Cook: Little Darth Vaders

photo David Cook

The other day, I watched my kids tinker with the family iPad. Sliding their sticky fingers left and right on the screen - like working the eye slot on some old speakeasy door - they did the work of gods.

Called forth knowledge. Communicated across time and space. Created new worlds.

Yet like gods, the iPad giveth.

And taketh away.

"We hand even our smallest children enormously powerful machines long before they have the moral capacities to use them," Lowell Monke writes in Orion.

Wherever you look, there is iPad creep. It's sleek, capable of stunning coolness, easy to use, and may best symbolize the new world of modern tech.

Hamilton County schools want to put one in the hands of every kid. Private schools already have. No device since the electrical outlet can transform education in such ways. (Virtual schooling even allows computers to supplant teachers themselves).

Yet in our mania for gadgetry, we've skipped the part of the conversation that asks: Why? What are the dangers of iPadding our kids?

Let us count the ways.

"The computer has not been able to show a consistent record of improving education,'' Monke writes.

The iPad is a thief. It steals kids' ability to sit quietly and daydream. Steals their autonomy (the machine, forever by their side). Steals any commitment they have for research beyond "Googling it."

Long hours with an iPad change the way kids receive knowledge. Staring at a screen -- which has a mesmerizing, addictive quality to it -- is not the same as staring at a real book.
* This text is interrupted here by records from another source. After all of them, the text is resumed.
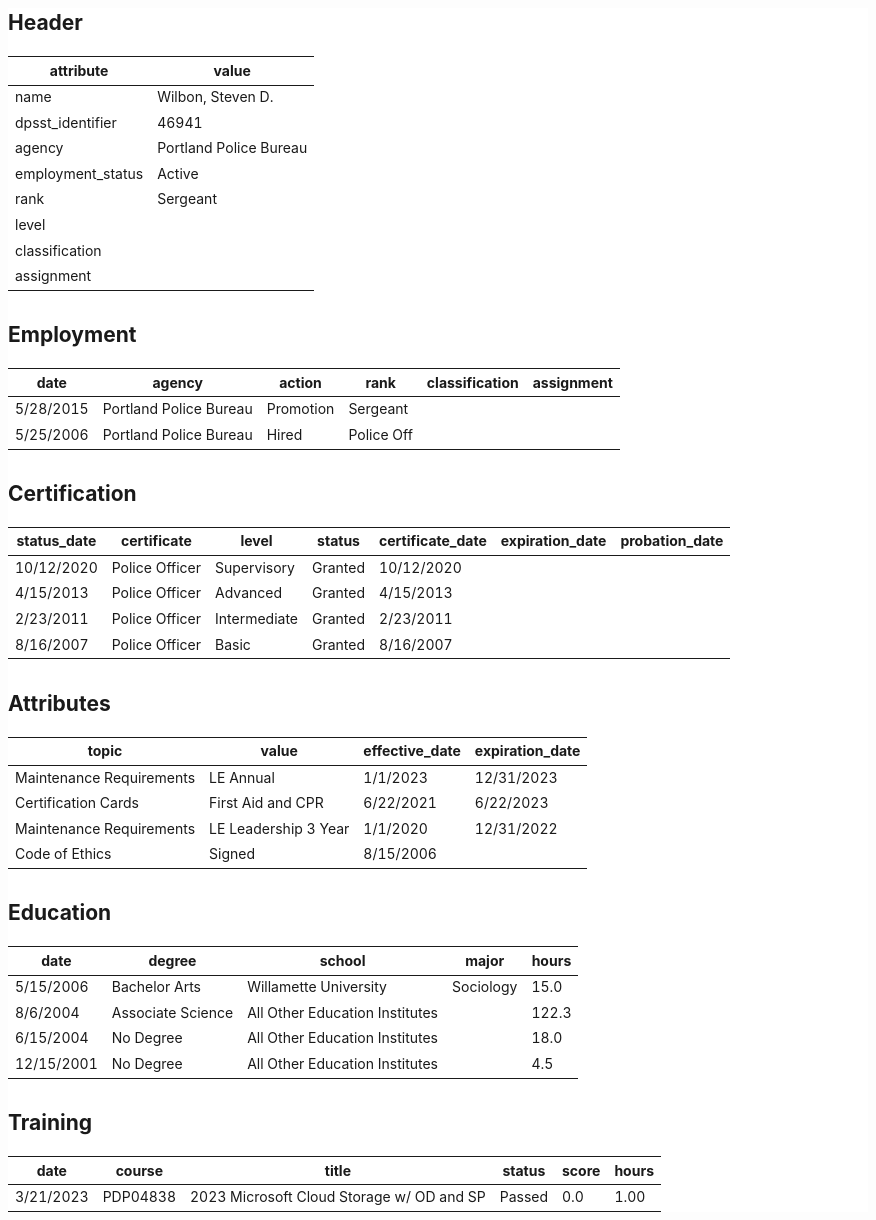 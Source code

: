 ## Header
| attribute | value |
| --------- | ----- |
| name | Wilbon, Steven D. |
| dpsst_identifier | 46941 |
| agency | Portland Police Bureau |
| employment_status | Active |
| rank | Sergeant |
| level |  |
| classification |  |
| assignment |  |
## Employment
| date | agency | action | rank | classification | assignment |
| ---- | ------ | ------ | ---- | -------------- | ---------- |
| 5/28/2015 | Portland Police Bureau | Promotion | Sergeant |  |  |
| 5/25/2006 | Portland Police Bureau | Hired | Police Off |  |  |
## Certification
| status_date | certificate | level | status | certificate_date | expiration_date | probation_date |
| ----------- | ----------- | ----- | ------ | ---------------- | --------------- | -------------- |
| 10/12/2020 | Police Officer | Supervisory | Granted | 10/12/2020 |  |  |
| 4/15/2013 | Police Officer | Advanced | Granted | 4/15/2013 |  |  |
| 2/23/2011 | Police Officer | Intermediate | Granted | 2/23/2011 |  |  |
| 8/16/2007 | Police Officer | Basic | Granted | 8/16/2007 |  |  |
## Attributes
| topic | value | effective_date | expiration_date |
| ----- | ----- | -------------- | --------------- |
| Maintenance Requirements | LE Annual | 1/1/2023 | 12/31/2023 |
| Certification Cards | First Aid and CPR | 6/22/2021 | 6/22/2023 |
| Maintenance Requirements | LE Leadership 3 Year | 1/1/2020 | 12/31/2022 |
| Code of Ethics | Signed | 8/15/2006 |  |
## Education
| date | degree | school | major | hours |
| ---- | ------ | ------ | ----- | ----- |
| 5/15/2006 | Bachelor Arts | Willamette University | Sociology | 15.0 |
| 8/6/2004 | Associate Science | All Other Education Institutes |  | 122.3 |
| 6/15/2004 | No Degree | All Other Education Institutes |  | 18.0 |
| 12/15/2001 | No Degree | All Other Education Institutes |  | 4.5 |
## Training
| date | course | title | status | score | hours |
| ---- | ------ | ----- | ------ | ----- | ----- |
| 3/21/2023 | PDP04838 | 2023 Microsoft Cloud Storage w/ OD and SP | Passed | 0.0 | 1.00 | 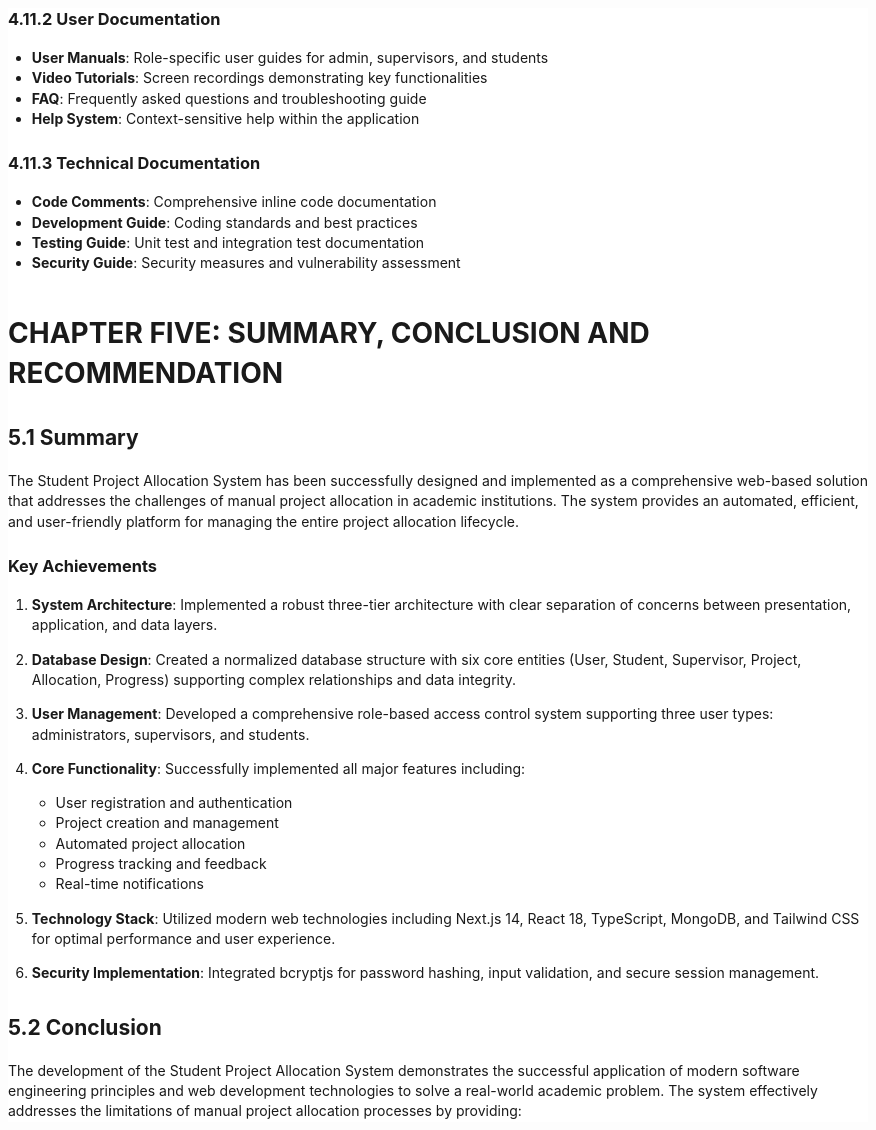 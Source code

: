 ### 4.11.2 User Documentation
- **User Manuals**: Role-specific user guides for admin, supervisors, and students
- **Video Tutorials**: Screen recordings demonstrating key functionalities
- **FAQ**: Frequently asked questions and troubleshooting guide
- **Help System**: Context-sensitive help within the application

### 4.11.3 Technical Documentation
- **Code Comments**: Comprehensive inline code documentation
- **Development Guide**: Coding standards and best practices
- **Testing Guide**: Unit test and integration test documentation
- **Security Guide**: Security measures and vulnerability assessment

# CHAPTER FIVE: SUMMARY, CONCLUSION AND RECOMMENDATION

## 5.1 Summary

The Student Project Allocation System has been successfully designed and implemented as a comprehensive web-based solution that addresses the challenges of manual project allocation in academic institutions. The system provides an automated, efficient, and user-friendly platform for managing the entire project allocation lifecycle.

### Key Achievements

1. **System Architecture**: Implemented a robust three-tier architecture with clear separation of concerns between presentation, application, and data layers.

2. **Database Design**: Created a normalized database structure with six core entities (User, Student, Supervisor, Project, Allocation, Progress) supporting complex relationships and data integrity.

3. **User Management**: Developed a comprehensive role-based access control system supporting three user types: administrators, supervisors, and students.

4. **Core Functionality**: Successfully implemented all major features including:
   - User registration and authentication
   - Project creation and management
   - Automated project allocation
   - Progress tracking and feedback
   - Real-time notifications

5. **Technology Stack**: Utilized modern web technologies including Next.js 14, React 18, TypeScript, MongoDB, and Tailwind CSS for optimal performance and user experience.

6. **Security Implementation**: Integrated bcryptjs for password hashing, input validation, and secure session management.

## 5.2 Conclusion

The development of the Student Project Allocation System demonstrates the successful application of modern software engineering principles and web development technologies to solve a real-world academic problem. The system effectively addresses the limitations of manual project allocation processes by providing:
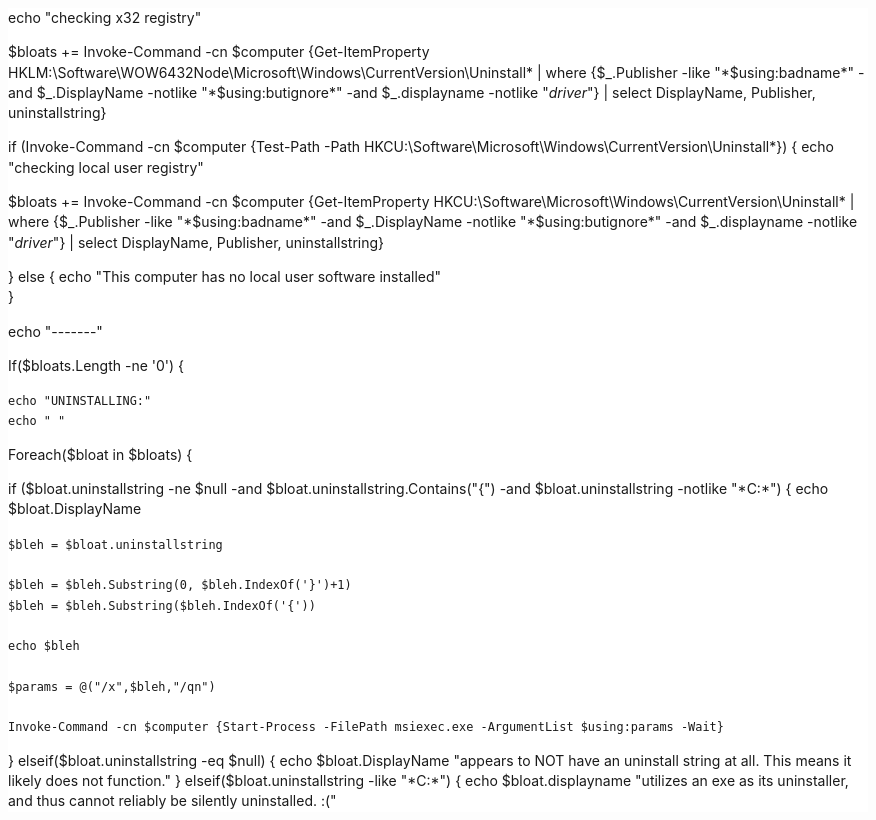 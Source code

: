 echo "checking x32 registry"

$bloats += Invoke-Command -cn $computer {Get-ItemProperty HKLM:\Software\WOW6432Node\Microsoft\Windows\CurrentVersion\Uninstall\* | where {$_.Publisher -like "*$using:badname*" -and $_.DisplayName -notlike "*$using:butignore*" -and $_.displayname -notlike "*driver*"} | select DisplayName, Publisher, uninstallstring}


if (Invoke-Command -cn $computer {Test-Path -Path HKCU:\Software\Microsoft\Windows\CurrentVersion\Uninstall\*}) 
{
echo "checking local user registry"

$bloats += Invoke-Command -cn $computer {Get-ItemProperty HKCU:\Software\Microsoft\Windows\CurrentVersion\Uninstall\* | where {$_.Publisher -like "*$using:badname*" -and $_.DisplayName -notlike "*$using:butignore*" -and $_.displayname -notlike "*driver*"} | select DisplayName, Publisher, uninstallstring}

}
else
{
    echo "This computer has no local user software installed"    
}

echo "-------"



If($bloats.Length -ne '0')
{

    echo "UNINSTALLING:"
    echo " "

Foreach($bloat in $bloats) {

if ($bloat.uninstallstring -ne $null -and $bloat.uninstallstring.Contains("{") -and $bloat.uninstallstring -notlike "*C:\*")
{
    echo $bloat.DisplayName

    $bleh = $bloat.uninstallstring

    $bleh = $bleh.Substring(0, $bleh.IndexOf('}')+1)
    $bleh = $bleh.Substring($bleh.IndexOf('{'))

    echo $bleh

    $params = @("/x",$bleh,"/qn")

    Invoke-Command -cn $computer {Start-Process -FilePath msiexec.exe -ArgumentList $using:params -Wait}

}
elseif($bloat.uninstallstring -eq $null)
{
    echo $bloat.DisplayName "appears to NOT have an uninstall string at all. This means it likely does not function."
}
elseif($bloat.uninstallstring -like "*C:\*") 
{
    echo $bloat.displayname  "utilizes an exe as its uninstaller, and thus cannot reliably be silently uninstalled. :("
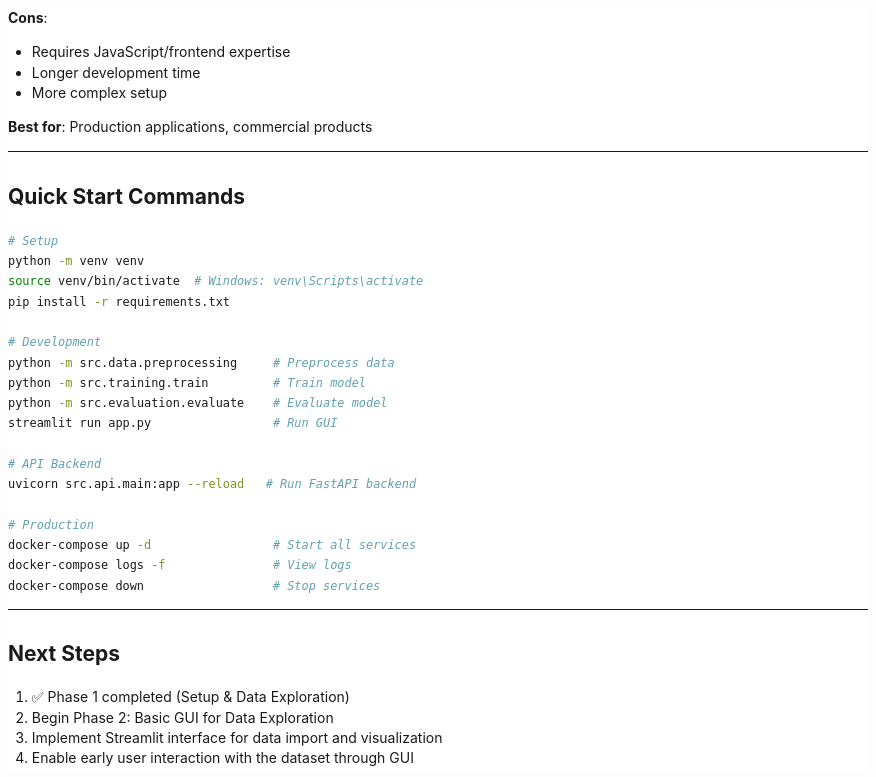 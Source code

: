 **Cons**:
- Requires JavaScript/frontend expertise
- Longer development time
- More complex setup

**Best for**: Production applications, commercial products

---

## Quick Start Commands

```bash
# Setup
python -m venv venv
source venv/bin/activate  # Windows: venv\Scripts\activate
pip install -r requirements.txt

# Development
python -m src.data.preprocessing     # Preprocess data
python -m src.training.train         # Train model
python -m src.evaluation.evaluate    # Evaluate model
streamlit run app.py                 # Run GUI

# API Backend
uvicorn src.api.main:app --reload   # Run FastAPI backend

# Production
docker-compose up -d                 # Start all services
docker-compose logs -f               # View logs
docker-compose down                  # Stop services
```

---

## Next Steps
1. ✅ Phase 1 completed (Setup & Data Exploration)
2. Begin Phase 2: Basic GUI for Data Exploration
3. Implement Streamlit interface for data import and visualization
4. Enable early user interaction with the dataset through GUI
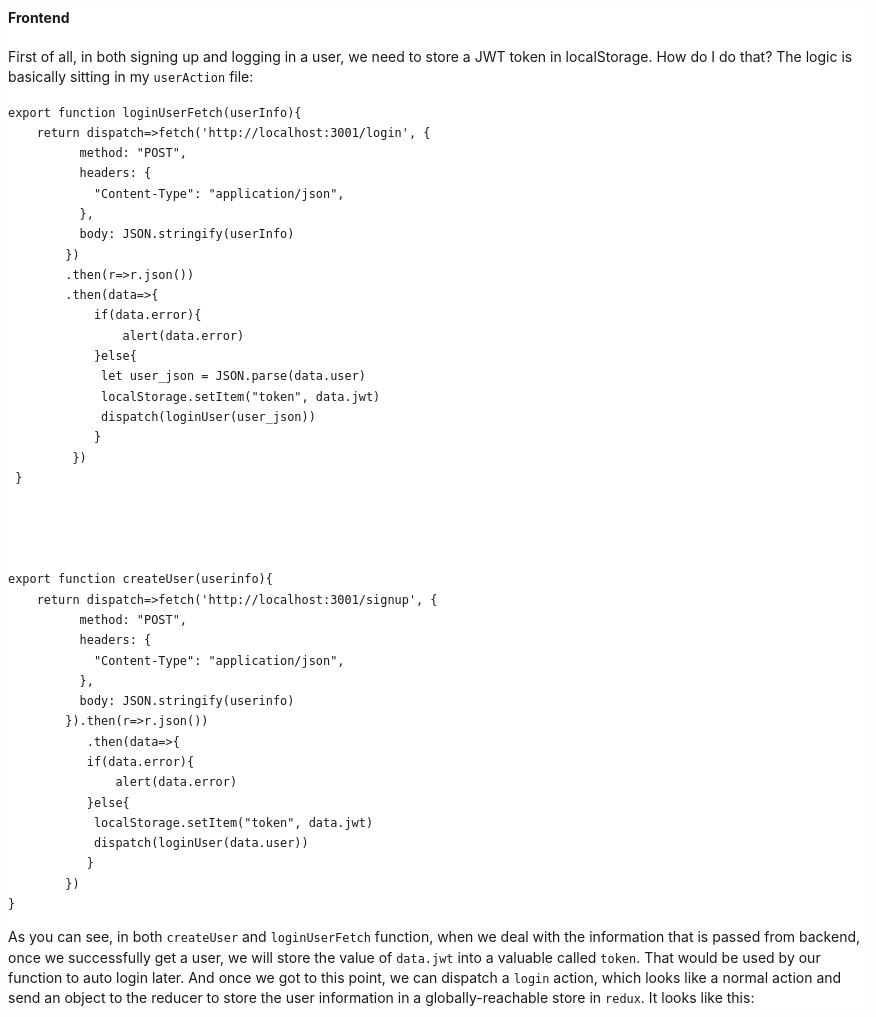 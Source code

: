 #### Frontend

First of all, in both signing up and logging in a user, we need to store a JWT token in localStorage. How do I do that? The logic is basically sitting in my `userAction` file: 

```
export function loginUserFetch(userInfo){
    return dispatch=>fetch('http://localhost:3001/login', {
          method: "POST",
          headers: {
            "Content-Type": "application/json",
          },
          body: JSON.stringify(userInfo)
        })
        .then(r=>r.json())
        .then(data=>{
            if(data.error){
                alert(data.error)
            }else{
             let user_json = JSON.parse(data.user) 
             localStorage.setItem("token", data.jwt)
             dispatch(loginUser(user_json))
            }
         })
 }
 



export function createUser(userinfo){
    return dispatch=>fetch('http://localhost:3001/signup', {
          method: "POST",
          headers: {
            "Content-Type": "application/json",
          },
          body: JSON.stringify(userinfo)
        }).then(r=>r.json())
           .then(data=>{
           if(data.error){
               alert(data.error)
           }else{
            localStorage.setItem("token", data.jwt)
            dispatch(loginUser(data.user))
           }
        })
}
```

As you can see, in both `createUser` and `loginUserFetch` function, when we deal with the information that is passed from backend, once we successfully get a user, we will  store the value of `data.jwt` into a valuable called `token`. That would be used by our function to auto login later. And once we got to this point, we can dispatch a `login` action, which looks like a normal action and send an object to the reducer to store the user information in a globally-reachable store in `redux`. It looks like this: 
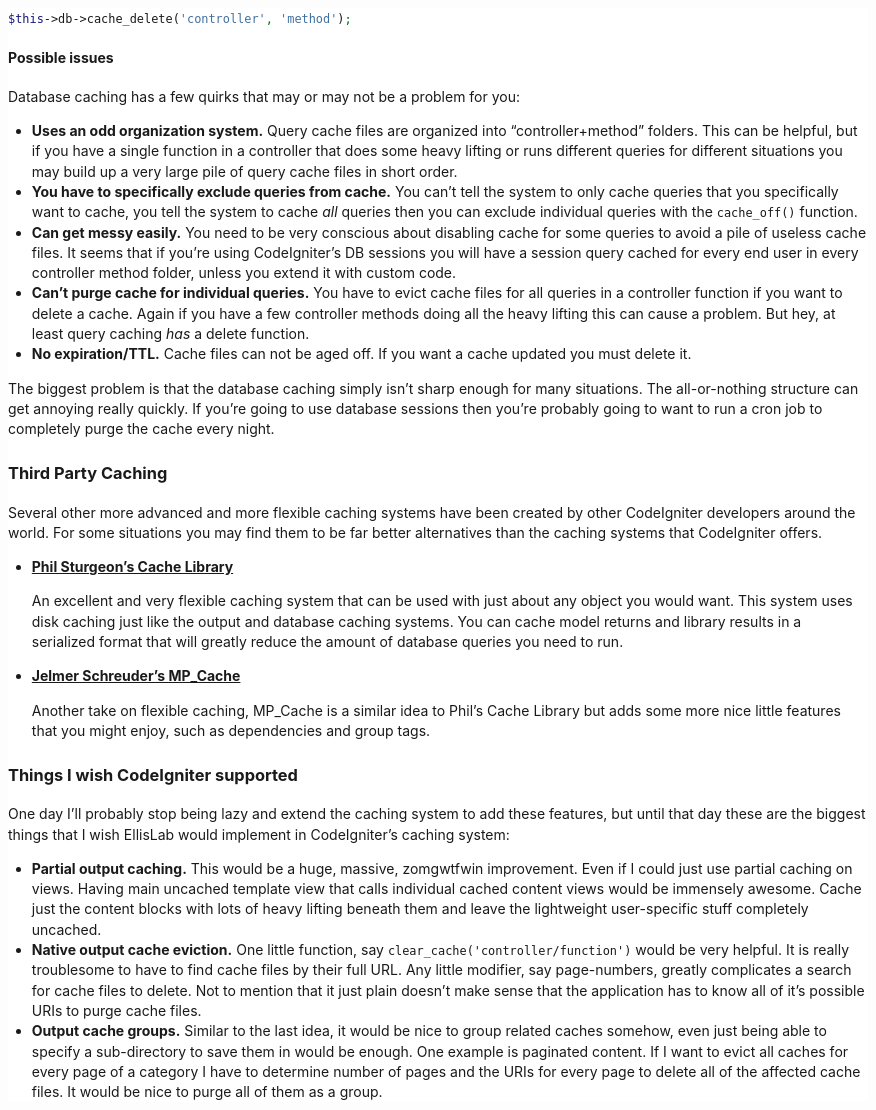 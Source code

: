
 ```php
$this->db->cache_delete('controller', 'method');
```

#### Possible issues

Database caching has a few quirks that may or may not be a problem for you:

 * **Uses an odd organization system.** Query cache files are organized into “controller+method” folders. This can be helpful, but if you have a single function in a controller that does some heavy lifting or runs different queries for different situations you may build up a very large pile of query cache files in short order.
 * **You have to specifically exclude queries from cache.** You can’t tell the system to only cache queries that you specifically want to cache, you tell the system to cache *all* queries then you can exclude individual queries with the `cache_off()` function.
 * **Can get messy easily.** You need to be very conscious about disabling cache for some queries to avoid a pile of useless cache files. It seems that if you’re using CodeIgniter’s DB sessions you will have a session query cached for every end user in every controller method folder, unless you extend it with custom code.
 * **Can’t purge cache for individual queries.** You have to evict cache files for all queries in a controller function if you want to delete a cache. Again if you have a few controller methods doing all the heavy lifting this can cause a problem. But hey, at least query caching *has* a delete function.
 * **No expiration/TTL.** Cache files can not be aged off. If you want a cache updated you must delete it.

The biggest problem is that the database caching simply isn’t sharp enough for many situations. The all-or-nothing structure can get annoying really quickly. If you’re going to use database sessions then you’re probably going to want to run a cron job to completely purge the cache every night.

### Third Party Caching

Several other more advanced and more flexible caching systems have been created by other CodeIgniter developers around the world. For some situations you may find them to be far better alternatives than the caching systems that CodeIgniter offers.

 * **[Phil Sturgeon’s Cache Library](http://philsturgeon.co.uk/code/codeigniter-cache)**

	An excellent and very flexible caching system that can be used with just about any object you would want. This system uses disk caching just like the output and database caching systems. You can cache model returns and library results in a serialized format that will greatly reduce the amount of database queries you need to run.

 * **[Jelmer Schreuder’s MP_Cache](https://bitbucket.org/mijnpraktijk/mp_cache/wiki/Home)**

	Another take on flexible caching, MP_Cache is a similar idea to Phil’s Cache Library but adds some more nice little features that you might enjoy, such as dependencies and group tags.

### Things I wish CodeIgniter supported

One day I’ll probably stop being lazy and extend the caching system to add these features, but until that day these are the biggest things that I wish EllisLab would implement in CodeIgniter’s caching system:

 * **Partial output caching.** This would be a huge, massive, zomgwtfwin improvement. Even if I could just use partial caching on views. Having main uncached template view that calls individual cached content views would be immensely awesome. Cache just the content blocks with lots of heavy lifting beneath them and leave the lightweight user-specific stuff completely uncached.
 * **Native output cache eviction.** One little function, say `clear_cache('controller/function')` would be very helpful. It is really troublesome to have to find cache files by their full URL. Any little modifier, say page-numbers, greatly complicates a search for cache files to delete. Not to mention that it just plain doesn’t make sense that the application has to know all of it’s possible URIs to purge cache files.
 * **Output cache groups.** Similar to the last idea, it would be nice to group related caches somehow, even just being able to specify a sub-directory to save them in would be enough. One example is paginated content. If I want to evict all caches for every page of a category I have to determine number of pages and the URIs for every page to delete all of the affected cache files. It would be nice to purge all of them as a group.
One is an exercise in distraction; the other, a commitment.

(I checked email at least a dozen times while writing this column; had to throw my cellphone in the backseat the other day to keep from using it while I drove).

Strangely, kids become less engaged with the world around them.

A virtual, online creek becomes more interesting than the real creek in the backyard.

IPads come from the corporate world, which means, past everything else, they are designed for consumption. You buy a book -- once -- and read it 100 times. You buy an iPad and only keep buying.

Apps. iTunes. Products. Downloads. The newest versions.

Students then become indoctrinated into the corporate state. And we hand them like lambs over to the wolves.

People who disagree with this will say the iPad is just a tool; the dangers depend on how you use it.

Yet tools are neutral. Tools do not alter the physical, mental and emotional landscape of their users. IPads do.

Our level of interaction with them can stretch from one end of the spectrum to another (I saw a teenager jogging down the road, talking on her smartphone while she ran; I wondered one day if she'll be carrying her iPad), yet any engagement has an effect on its user.

Kids like them? Of course they do. They also love dessert before dinner, and an end to curfews.

We must never forget that schools and teachers exist to teach our kids to read and think. Read and think. Deeply and critically. Read and think.

While iPads can support such work, they do not replace the hard work of becoming citizens who think critically about the world around them.

They are, as one local teacher said, politically regressive. More entertaining and mesmerizing than politically activating.

Remember Darth Vader? Part human. Part machine. Conflicted, he was.

We face a similar conflict. So did Dr. Frankenstein.

How do we keep our machines from becoming monsters?

How do we keep a generation of kids from becoming little Darth Vaders?